Study material:
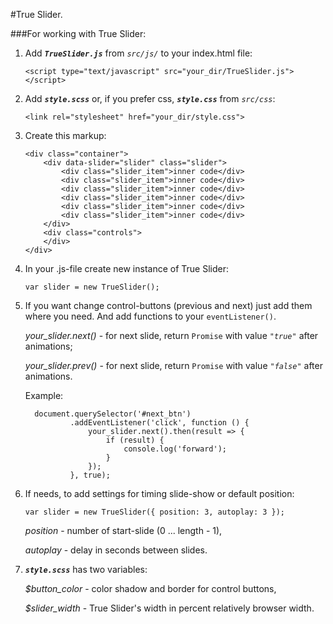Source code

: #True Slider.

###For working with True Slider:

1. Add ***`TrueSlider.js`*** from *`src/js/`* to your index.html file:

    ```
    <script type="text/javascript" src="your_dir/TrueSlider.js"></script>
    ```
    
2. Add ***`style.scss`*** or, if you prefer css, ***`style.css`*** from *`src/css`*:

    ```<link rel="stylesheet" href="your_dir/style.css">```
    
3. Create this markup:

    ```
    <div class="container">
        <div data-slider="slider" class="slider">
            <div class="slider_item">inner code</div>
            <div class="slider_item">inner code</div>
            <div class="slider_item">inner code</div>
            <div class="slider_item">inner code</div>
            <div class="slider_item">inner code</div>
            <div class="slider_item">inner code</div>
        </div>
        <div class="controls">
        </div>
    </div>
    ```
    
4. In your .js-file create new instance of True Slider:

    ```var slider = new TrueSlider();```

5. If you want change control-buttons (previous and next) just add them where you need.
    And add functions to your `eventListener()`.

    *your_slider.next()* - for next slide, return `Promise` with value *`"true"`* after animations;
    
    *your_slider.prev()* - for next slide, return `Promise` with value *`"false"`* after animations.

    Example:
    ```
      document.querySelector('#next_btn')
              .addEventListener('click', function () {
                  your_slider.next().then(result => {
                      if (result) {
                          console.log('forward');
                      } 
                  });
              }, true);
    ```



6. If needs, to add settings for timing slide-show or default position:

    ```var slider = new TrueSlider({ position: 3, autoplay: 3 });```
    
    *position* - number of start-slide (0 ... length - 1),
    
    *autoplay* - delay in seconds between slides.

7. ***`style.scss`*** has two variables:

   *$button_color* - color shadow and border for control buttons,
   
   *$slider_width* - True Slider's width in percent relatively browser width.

...

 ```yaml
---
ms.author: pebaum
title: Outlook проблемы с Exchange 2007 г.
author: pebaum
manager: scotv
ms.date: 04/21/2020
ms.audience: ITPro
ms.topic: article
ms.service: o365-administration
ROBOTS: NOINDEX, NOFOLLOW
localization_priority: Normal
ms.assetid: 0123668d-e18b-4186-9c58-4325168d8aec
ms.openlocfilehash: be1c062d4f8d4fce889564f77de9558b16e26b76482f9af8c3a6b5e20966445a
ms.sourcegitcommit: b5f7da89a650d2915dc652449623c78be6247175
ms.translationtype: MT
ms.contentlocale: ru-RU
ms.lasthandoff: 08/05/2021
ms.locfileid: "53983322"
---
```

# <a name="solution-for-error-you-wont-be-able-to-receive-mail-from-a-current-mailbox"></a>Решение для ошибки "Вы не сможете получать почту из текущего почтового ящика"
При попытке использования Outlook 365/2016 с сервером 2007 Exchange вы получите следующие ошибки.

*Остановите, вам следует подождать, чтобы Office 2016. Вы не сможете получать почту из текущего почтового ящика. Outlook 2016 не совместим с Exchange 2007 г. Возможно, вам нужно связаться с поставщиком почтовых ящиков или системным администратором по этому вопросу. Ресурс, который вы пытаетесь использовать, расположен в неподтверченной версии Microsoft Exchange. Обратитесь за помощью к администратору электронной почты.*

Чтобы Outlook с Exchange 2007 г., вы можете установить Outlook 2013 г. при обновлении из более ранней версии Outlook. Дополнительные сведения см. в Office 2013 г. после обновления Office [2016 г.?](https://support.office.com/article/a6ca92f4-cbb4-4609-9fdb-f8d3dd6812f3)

---

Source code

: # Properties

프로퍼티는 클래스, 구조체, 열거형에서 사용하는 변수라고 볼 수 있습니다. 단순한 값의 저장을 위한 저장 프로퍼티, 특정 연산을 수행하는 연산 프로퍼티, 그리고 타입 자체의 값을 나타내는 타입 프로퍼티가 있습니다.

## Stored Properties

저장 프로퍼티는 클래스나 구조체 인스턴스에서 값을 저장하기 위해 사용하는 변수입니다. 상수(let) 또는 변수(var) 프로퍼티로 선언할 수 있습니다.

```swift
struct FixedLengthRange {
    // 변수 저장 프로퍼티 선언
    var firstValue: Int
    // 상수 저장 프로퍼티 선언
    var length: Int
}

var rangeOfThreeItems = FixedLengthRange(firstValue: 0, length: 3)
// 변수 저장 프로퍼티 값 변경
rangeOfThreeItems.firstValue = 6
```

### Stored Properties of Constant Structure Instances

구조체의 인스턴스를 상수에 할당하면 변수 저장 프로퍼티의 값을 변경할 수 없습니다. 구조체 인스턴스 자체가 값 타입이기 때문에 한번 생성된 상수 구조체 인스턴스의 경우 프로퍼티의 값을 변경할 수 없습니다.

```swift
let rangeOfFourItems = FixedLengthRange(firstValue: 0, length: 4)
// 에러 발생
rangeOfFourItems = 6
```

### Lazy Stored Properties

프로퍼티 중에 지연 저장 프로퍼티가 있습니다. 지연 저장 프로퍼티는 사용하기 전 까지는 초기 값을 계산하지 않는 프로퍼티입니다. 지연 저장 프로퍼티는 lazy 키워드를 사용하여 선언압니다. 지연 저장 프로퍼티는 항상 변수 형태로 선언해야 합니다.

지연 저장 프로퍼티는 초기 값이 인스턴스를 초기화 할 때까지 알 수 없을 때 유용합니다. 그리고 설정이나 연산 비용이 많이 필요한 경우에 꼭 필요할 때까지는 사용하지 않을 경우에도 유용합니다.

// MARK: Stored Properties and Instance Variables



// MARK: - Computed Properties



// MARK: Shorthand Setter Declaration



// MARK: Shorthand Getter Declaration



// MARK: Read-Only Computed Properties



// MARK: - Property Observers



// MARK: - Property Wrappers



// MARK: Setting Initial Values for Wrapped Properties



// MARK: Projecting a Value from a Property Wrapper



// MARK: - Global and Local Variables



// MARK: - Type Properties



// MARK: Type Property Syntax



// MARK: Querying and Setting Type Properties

Required action:
The required answer is the number of lines in the listing above that contain the word "firstValue", with nothing added.

Answer area:
4